Extract the mango pulp — squeeze method: Gently but firmly massage and squeeze each whole mango in your hands (over a large bowl) until the flesh is completely soft and pulpy inside. Then cut a small hole at the tip of each mango and squeeze all the pulp out into the bowl. Cut the remaining mango, remove the seed and scrape all remaining pulp from the skin. This squeeze method is the traditional way — no blender needed and no wateriness from over-processing.
Alternative — peel and blend method: Peel the mangoes. Cut the flesh off the seed. Place in a mixer and blend for 30 seconds until smooth.
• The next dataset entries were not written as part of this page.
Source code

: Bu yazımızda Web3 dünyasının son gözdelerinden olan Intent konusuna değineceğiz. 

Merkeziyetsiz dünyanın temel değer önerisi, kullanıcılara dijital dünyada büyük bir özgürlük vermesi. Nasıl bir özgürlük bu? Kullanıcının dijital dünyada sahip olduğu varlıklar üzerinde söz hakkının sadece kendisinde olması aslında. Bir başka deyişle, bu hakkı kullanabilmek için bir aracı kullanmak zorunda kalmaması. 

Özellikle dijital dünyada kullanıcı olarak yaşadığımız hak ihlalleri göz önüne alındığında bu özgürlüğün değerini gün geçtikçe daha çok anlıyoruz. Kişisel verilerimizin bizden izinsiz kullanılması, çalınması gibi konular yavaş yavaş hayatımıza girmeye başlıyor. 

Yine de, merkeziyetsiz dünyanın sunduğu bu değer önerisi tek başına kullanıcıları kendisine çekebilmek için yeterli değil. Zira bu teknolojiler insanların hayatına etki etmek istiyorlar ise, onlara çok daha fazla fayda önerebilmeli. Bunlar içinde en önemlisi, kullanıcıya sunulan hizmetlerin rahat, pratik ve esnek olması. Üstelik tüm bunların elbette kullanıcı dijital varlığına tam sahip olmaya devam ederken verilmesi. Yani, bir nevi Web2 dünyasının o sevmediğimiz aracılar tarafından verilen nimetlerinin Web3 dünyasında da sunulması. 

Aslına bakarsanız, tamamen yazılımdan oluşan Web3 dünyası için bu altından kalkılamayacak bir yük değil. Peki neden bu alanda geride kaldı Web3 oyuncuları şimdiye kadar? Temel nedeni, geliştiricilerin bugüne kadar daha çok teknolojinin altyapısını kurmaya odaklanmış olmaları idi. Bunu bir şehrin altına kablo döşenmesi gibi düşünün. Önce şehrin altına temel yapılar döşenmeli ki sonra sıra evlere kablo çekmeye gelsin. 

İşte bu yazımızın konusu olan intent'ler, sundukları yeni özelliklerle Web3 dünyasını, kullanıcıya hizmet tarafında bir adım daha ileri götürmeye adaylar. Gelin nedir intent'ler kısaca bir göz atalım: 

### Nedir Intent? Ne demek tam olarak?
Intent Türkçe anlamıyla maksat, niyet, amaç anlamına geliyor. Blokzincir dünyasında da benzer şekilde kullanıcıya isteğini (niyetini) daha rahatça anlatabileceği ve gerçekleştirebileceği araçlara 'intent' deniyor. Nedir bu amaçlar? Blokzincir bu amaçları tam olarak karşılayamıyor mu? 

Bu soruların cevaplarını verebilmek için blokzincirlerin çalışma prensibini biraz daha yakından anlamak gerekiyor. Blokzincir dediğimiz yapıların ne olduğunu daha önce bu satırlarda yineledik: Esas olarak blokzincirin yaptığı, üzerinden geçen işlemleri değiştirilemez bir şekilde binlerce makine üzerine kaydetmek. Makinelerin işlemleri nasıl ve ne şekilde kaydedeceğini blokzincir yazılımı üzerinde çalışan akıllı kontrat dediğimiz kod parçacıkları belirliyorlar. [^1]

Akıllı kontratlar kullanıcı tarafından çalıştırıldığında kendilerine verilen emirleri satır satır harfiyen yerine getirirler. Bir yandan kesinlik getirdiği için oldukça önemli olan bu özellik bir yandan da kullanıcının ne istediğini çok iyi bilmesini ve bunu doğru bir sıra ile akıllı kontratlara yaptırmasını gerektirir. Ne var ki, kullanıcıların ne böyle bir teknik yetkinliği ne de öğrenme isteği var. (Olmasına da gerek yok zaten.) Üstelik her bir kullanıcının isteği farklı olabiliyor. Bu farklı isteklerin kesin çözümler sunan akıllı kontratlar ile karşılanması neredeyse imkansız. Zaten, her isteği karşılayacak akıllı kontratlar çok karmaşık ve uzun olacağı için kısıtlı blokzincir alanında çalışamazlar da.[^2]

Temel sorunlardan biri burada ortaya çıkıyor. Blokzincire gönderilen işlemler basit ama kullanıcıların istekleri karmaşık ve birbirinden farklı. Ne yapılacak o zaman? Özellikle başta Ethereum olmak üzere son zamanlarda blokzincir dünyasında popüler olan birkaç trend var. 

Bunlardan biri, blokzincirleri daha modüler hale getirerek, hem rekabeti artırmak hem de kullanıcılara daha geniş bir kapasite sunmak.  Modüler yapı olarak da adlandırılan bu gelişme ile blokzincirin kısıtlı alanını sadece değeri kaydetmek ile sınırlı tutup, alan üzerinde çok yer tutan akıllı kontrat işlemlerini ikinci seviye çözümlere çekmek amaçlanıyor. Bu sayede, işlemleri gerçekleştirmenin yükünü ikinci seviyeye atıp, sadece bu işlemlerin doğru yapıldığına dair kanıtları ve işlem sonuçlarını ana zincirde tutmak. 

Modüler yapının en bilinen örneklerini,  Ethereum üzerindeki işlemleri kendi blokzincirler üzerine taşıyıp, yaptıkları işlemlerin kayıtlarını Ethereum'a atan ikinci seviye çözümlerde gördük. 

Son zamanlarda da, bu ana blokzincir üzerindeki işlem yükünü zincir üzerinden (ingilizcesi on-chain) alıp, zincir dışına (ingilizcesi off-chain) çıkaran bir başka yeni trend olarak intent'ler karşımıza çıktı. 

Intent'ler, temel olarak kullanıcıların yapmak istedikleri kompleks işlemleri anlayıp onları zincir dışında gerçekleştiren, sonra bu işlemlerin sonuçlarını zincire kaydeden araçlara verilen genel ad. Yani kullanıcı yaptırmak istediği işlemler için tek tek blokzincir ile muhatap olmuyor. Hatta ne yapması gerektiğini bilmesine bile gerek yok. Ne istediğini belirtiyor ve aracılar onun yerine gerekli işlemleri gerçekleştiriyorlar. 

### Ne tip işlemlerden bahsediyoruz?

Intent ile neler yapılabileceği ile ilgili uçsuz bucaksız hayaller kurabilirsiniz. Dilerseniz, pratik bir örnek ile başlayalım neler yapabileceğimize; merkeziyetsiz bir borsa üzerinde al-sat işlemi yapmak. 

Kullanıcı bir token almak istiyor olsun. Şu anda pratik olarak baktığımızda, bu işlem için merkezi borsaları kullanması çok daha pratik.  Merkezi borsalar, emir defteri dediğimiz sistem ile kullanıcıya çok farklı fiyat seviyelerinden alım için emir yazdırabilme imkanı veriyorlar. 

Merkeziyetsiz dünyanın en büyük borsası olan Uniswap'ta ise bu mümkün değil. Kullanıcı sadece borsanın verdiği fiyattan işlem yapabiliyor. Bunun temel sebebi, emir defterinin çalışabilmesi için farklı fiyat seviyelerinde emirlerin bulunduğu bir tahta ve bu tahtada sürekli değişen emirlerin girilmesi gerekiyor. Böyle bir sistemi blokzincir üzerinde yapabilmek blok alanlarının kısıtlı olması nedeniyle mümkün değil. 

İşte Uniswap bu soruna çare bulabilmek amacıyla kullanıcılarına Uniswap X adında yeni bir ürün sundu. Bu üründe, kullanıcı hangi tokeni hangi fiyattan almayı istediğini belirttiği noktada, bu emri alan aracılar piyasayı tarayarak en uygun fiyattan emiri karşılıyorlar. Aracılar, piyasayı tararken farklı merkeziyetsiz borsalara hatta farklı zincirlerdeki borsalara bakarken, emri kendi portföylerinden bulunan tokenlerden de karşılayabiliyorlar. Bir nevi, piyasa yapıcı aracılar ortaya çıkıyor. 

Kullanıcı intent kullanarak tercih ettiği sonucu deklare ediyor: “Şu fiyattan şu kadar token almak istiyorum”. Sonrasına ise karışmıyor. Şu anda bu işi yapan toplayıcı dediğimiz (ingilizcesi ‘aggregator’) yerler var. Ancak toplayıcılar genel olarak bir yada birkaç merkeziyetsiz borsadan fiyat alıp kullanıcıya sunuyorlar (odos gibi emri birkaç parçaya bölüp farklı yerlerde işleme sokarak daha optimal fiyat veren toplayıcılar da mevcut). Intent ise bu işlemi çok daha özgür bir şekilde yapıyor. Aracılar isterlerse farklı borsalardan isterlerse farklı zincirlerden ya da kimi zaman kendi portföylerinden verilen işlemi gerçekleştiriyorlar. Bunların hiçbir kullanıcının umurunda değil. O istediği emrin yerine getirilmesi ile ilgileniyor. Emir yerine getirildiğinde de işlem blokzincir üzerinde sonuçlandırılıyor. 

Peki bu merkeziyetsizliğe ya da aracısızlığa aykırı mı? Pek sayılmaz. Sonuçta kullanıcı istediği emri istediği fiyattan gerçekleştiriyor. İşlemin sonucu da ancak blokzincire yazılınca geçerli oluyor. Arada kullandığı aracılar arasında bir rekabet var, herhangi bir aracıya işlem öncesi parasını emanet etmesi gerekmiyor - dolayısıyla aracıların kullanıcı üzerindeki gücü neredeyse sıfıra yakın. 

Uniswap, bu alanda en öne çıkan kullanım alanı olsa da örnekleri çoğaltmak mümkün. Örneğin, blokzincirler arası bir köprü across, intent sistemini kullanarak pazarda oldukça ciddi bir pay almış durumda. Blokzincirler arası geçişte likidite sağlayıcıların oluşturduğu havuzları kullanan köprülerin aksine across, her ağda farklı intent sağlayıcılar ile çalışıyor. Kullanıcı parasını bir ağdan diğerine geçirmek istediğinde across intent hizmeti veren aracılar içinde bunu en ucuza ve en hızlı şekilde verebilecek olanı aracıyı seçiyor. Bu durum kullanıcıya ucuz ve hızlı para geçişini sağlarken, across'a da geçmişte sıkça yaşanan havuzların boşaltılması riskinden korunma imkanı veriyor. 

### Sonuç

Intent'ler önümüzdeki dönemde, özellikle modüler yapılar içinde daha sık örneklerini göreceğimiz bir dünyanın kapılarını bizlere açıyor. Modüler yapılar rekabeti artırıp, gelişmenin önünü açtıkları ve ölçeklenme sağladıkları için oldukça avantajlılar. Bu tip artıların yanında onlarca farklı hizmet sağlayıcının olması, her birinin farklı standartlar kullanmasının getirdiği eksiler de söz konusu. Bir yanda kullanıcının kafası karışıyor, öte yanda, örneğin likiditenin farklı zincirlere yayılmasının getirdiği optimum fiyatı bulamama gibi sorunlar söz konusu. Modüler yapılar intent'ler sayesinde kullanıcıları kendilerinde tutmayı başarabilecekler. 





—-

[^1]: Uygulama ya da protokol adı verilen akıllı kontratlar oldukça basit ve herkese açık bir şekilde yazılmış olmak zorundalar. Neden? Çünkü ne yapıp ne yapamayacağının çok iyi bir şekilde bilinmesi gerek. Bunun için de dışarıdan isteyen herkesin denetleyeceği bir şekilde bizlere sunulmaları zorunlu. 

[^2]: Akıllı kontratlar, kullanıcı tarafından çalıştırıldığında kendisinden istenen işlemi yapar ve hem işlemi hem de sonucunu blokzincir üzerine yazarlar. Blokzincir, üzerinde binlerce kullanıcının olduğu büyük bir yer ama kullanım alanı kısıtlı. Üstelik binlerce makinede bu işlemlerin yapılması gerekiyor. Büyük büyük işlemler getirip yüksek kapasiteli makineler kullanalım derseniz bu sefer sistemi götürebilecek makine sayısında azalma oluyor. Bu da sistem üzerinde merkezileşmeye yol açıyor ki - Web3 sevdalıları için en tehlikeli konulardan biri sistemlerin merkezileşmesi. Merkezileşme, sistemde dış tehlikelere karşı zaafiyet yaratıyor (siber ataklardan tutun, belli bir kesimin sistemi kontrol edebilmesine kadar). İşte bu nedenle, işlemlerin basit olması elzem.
Remove any fibres: If the mango pulp has fibrous strings, push through a medium-holed strainer to remove them. Good Alphonso should have no fibres.
Add saffron and cardamom: Add the saffron milk (with strands), cardamom powder and a pinch of nutmeg to the mango pulp. Stir gently.
Taste and add sugar if needed: Taste the aamras. A perfectly ripe Alphonso may need no sugar at all. If needed, add 1 tbsp at a time and stir to dissolve.
Adjust consistency: Aamras should be smooth and flow but not be runny like juice. If too thick, add 2 tbsp cold milk and stir. If too thin, the mangoes may have been too watery — refrigerate 30 minutes to thicken slightly.
Chill: Refrigerate for at least 30 minutes. Aamras is always served cold.
Serve alongside hot puris: Pour the chilled aamras into small steel cups or bowls. Serve alongside hot freshly fried puris. The combination of hot puffed puri and cold sweet aamras is the definitive seasonal Gujarati and Maharashtrian pleasure.
Note: Aamras Puri is the most anticipated seasonal meal of Gujarat and Maharashtra. The arrival of Alphonso mangoes (from the Ratnagiri and Devgad regions of Maharashtra's Konkan coast) each March-May is treated as a cultural event. Gujarati and Maharashtrian families plan aamras meals as community occasions. Using any mango other than Alphonso is considered a compromise — the genuine experience requires Hapus only.